■ ASSIGNED TASK: Within the entries below, output exactly the lines between the line containing "int x_2 = /* if reached" and the line containing "For the crane", inclusive, and omit any picture.

■ PROVIDED INFORMATION:
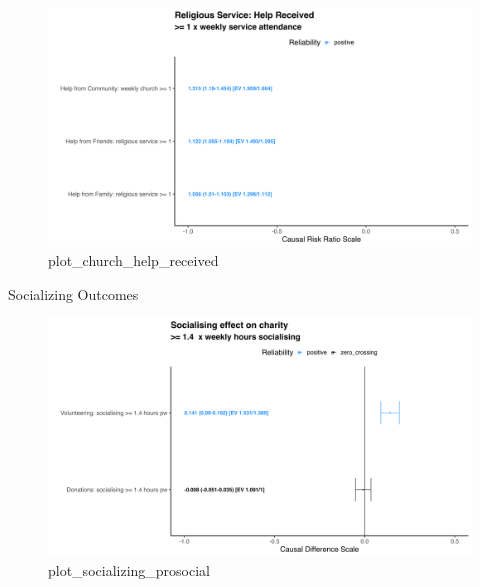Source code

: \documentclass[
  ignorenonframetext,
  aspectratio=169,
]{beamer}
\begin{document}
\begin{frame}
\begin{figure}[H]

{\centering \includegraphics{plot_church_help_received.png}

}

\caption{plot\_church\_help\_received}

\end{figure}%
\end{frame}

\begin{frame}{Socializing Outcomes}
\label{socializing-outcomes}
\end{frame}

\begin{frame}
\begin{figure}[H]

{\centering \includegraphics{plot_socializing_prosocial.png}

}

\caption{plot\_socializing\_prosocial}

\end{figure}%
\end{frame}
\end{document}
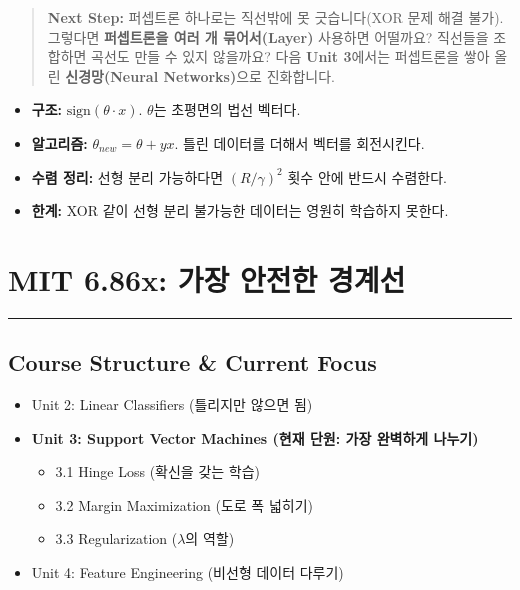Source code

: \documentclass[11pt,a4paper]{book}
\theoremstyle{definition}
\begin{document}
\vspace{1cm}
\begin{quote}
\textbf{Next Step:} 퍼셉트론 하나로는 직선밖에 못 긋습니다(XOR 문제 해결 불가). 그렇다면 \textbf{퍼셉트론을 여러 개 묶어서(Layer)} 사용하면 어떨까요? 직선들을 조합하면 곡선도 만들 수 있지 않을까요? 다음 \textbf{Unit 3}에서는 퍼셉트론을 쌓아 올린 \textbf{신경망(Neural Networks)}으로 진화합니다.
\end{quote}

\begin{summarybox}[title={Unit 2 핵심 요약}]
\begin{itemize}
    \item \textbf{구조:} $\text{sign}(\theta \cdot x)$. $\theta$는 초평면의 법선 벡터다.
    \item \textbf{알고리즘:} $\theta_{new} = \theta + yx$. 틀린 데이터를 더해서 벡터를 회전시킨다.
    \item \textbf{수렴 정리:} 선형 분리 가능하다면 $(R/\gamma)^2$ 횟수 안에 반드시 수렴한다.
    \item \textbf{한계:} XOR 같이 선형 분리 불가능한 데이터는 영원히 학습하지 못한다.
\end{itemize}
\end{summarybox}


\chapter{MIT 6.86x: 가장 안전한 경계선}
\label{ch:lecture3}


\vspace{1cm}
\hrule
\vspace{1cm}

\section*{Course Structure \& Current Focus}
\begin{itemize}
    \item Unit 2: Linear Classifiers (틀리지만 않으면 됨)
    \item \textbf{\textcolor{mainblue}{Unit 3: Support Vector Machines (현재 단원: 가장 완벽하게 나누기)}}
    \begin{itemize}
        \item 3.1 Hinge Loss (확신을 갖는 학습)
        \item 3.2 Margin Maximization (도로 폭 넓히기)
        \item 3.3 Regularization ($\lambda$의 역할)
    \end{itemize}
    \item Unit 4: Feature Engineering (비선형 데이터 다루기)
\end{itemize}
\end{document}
--
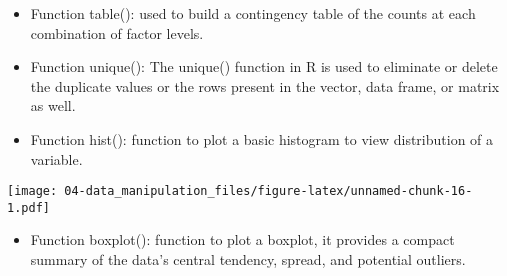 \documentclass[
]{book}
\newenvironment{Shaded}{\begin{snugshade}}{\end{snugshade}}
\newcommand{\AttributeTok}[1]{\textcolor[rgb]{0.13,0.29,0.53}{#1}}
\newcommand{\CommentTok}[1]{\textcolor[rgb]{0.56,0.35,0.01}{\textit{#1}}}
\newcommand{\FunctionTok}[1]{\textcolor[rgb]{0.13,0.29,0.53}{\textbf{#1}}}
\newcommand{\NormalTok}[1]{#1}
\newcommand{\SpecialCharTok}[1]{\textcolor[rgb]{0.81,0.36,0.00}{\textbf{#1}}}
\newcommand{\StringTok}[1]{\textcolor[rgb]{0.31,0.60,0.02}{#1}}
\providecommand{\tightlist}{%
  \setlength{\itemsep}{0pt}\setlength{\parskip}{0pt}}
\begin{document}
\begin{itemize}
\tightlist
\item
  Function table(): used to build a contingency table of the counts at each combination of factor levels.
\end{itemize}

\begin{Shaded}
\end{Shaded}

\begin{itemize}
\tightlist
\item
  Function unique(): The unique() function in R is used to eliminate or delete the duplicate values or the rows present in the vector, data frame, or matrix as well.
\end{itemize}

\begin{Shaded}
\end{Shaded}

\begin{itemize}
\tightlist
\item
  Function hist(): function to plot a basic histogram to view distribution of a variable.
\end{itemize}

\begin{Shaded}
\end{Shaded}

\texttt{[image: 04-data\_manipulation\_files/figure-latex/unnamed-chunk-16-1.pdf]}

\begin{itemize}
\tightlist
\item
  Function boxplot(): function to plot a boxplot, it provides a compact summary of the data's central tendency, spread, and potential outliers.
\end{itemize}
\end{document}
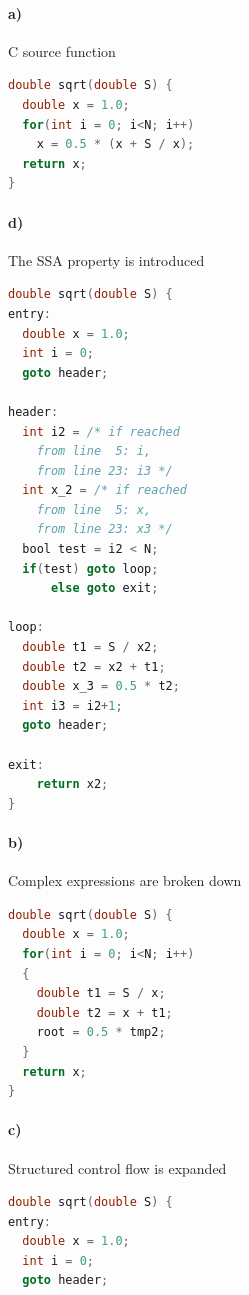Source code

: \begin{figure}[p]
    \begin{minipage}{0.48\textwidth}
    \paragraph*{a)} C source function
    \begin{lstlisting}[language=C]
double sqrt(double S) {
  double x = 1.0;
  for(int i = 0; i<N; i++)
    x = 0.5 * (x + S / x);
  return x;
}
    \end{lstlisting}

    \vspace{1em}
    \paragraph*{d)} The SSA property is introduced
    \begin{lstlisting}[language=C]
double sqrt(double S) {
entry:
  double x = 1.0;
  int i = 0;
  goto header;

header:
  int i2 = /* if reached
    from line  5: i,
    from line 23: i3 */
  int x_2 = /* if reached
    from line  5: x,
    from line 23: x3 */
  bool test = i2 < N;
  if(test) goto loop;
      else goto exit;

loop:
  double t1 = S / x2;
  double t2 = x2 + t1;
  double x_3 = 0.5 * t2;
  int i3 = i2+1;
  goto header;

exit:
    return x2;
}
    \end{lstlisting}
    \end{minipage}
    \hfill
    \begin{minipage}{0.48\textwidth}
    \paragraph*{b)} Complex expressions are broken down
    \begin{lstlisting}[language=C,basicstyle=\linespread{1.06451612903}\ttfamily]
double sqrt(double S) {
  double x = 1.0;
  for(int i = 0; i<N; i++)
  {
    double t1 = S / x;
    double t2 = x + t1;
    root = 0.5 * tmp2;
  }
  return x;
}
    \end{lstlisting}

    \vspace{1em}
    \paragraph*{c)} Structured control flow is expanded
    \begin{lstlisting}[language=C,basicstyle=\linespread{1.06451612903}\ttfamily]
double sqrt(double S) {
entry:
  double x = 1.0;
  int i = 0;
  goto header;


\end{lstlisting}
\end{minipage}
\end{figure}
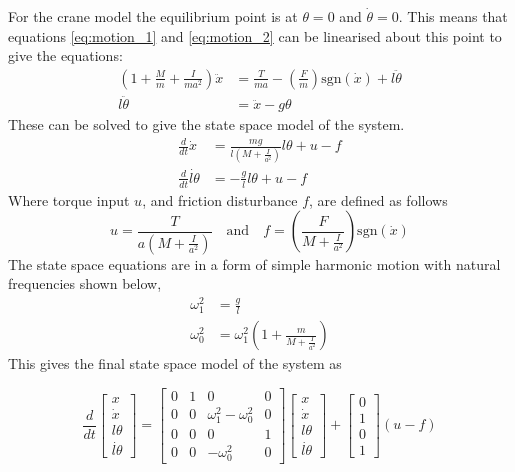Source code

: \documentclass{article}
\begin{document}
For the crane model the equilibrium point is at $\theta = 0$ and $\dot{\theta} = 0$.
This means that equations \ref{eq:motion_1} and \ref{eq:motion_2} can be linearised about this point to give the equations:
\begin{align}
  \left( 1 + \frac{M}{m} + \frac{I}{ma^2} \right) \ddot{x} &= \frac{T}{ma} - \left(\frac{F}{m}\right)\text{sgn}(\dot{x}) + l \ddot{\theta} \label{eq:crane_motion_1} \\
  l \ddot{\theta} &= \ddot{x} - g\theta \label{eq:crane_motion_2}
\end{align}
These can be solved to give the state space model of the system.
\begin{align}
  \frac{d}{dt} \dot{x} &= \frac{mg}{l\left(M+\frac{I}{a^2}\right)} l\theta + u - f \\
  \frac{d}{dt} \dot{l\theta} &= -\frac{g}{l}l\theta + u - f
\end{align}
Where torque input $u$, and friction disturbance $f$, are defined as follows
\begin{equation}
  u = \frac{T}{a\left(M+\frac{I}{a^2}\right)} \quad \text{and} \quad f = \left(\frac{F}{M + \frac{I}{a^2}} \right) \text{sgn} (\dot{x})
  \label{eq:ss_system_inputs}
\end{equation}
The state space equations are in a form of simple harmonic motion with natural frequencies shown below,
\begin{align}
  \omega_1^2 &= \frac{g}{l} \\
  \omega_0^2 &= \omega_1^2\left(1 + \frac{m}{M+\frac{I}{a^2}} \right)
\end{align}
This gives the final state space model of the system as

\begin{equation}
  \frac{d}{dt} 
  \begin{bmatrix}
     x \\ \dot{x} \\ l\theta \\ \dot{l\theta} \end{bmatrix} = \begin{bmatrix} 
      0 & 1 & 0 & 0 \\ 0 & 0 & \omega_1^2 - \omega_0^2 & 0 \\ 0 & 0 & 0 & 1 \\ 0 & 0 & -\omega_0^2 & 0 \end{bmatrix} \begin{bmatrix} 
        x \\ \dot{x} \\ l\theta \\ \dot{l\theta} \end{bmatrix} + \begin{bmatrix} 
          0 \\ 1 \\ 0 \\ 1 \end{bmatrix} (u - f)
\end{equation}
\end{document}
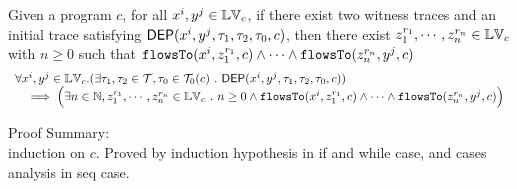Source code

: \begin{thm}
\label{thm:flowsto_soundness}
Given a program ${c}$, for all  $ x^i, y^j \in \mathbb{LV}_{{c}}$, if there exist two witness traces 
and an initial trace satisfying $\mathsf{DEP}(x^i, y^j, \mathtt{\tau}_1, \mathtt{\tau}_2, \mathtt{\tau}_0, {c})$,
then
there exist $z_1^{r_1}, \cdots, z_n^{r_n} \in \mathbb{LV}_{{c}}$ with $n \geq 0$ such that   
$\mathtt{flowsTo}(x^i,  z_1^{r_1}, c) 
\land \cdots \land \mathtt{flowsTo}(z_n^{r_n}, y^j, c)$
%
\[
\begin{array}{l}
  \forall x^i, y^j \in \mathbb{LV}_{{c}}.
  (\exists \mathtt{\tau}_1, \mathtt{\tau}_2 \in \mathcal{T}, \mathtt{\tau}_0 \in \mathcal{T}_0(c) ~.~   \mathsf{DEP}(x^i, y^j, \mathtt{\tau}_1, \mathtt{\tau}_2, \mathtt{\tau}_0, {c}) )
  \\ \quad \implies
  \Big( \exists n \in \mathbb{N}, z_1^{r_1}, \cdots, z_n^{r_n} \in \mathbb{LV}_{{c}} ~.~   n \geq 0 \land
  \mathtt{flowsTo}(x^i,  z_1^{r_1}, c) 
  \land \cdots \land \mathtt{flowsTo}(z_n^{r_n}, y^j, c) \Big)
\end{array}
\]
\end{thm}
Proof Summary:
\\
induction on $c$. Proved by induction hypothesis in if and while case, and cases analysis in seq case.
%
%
--
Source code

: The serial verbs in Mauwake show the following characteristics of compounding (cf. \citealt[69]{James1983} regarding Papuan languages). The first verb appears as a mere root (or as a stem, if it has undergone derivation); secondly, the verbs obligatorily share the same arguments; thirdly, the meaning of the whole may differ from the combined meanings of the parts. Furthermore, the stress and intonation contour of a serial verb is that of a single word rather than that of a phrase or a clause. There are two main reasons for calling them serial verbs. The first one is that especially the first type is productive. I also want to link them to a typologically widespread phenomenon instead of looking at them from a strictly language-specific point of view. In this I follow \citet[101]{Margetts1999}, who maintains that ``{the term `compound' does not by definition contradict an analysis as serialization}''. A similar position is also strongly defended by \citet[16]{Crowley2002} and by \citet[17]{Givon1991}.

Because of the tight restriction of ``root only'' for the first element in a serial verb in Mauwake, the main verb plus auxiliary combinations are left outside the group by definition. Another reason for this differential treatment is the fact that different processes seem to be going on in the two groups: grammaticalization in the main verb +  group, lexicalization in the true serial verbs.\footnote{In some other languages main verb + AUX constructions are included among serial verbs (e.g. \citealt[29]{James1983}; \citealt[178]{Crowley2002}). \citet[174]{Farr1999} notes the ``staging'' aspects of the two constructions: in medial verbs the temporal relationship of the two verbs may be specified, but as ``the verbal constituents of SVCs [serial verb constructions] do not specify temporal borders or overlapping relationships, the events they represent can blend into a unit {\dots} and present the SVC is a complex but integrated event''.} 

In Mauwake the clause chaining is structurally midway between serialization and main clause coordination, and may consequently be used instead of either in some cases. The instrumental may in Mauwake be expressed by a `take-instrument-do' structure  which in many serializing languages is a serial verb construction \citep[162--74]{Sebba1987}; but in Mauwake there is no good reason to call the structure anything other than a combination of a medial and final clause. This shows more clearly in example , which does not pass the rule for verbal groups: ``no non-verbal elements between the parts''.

■ RESPONSE AREA:
  int x_2 = /* if reached
    from line  5: x,
    from line 23: x3 */
  bool test = i2 < N;
  if(test) goto loop;
      else goto exit;

loop:
  double t1 = S / x2;
  double t2 = x2 + t1;
  double x_3 = 0.5 * t2;
  int i3 = i2+1;
  goto header;

exit:
    return x2;
}
    \end{lstlisting}
    \end{minipage}
    \hfill
    \begin{minipage}{0.48\textwidth}
    \paragraph*{b)} Complex expressions are broken down
    \begin{lstlisting}[language=C,basicstyle=\linespread{1.06451612903}\ttfamily]
double sqrt(double S) {
  double x = 1.0;
  for(int i = 0; i<N; i++)
  {
    double t1 = S / x;
    double t2 = x + t1;
    root = 0.5 * tmp2;
  }
  return x;
}
    \end{lstlisting}

    \vspace{1em}
    \paragraph*{c)} Structured control flow is expanded
    \begin{lstlisting}[language=C,basicstyle=\linespread{1.06451612903}\ttfamily]
double sqrt(double S) {
entry:
  double x = 1.0;
  int i = 0;
  goto header;


\end{lstlisting}
\end{minipage}
\end{figure}
Source code

: \documentclass{article}
\begin{document}
For the crane model the equilibrium point is at $\theta = 0$ and $\dot{\theta} = 0$.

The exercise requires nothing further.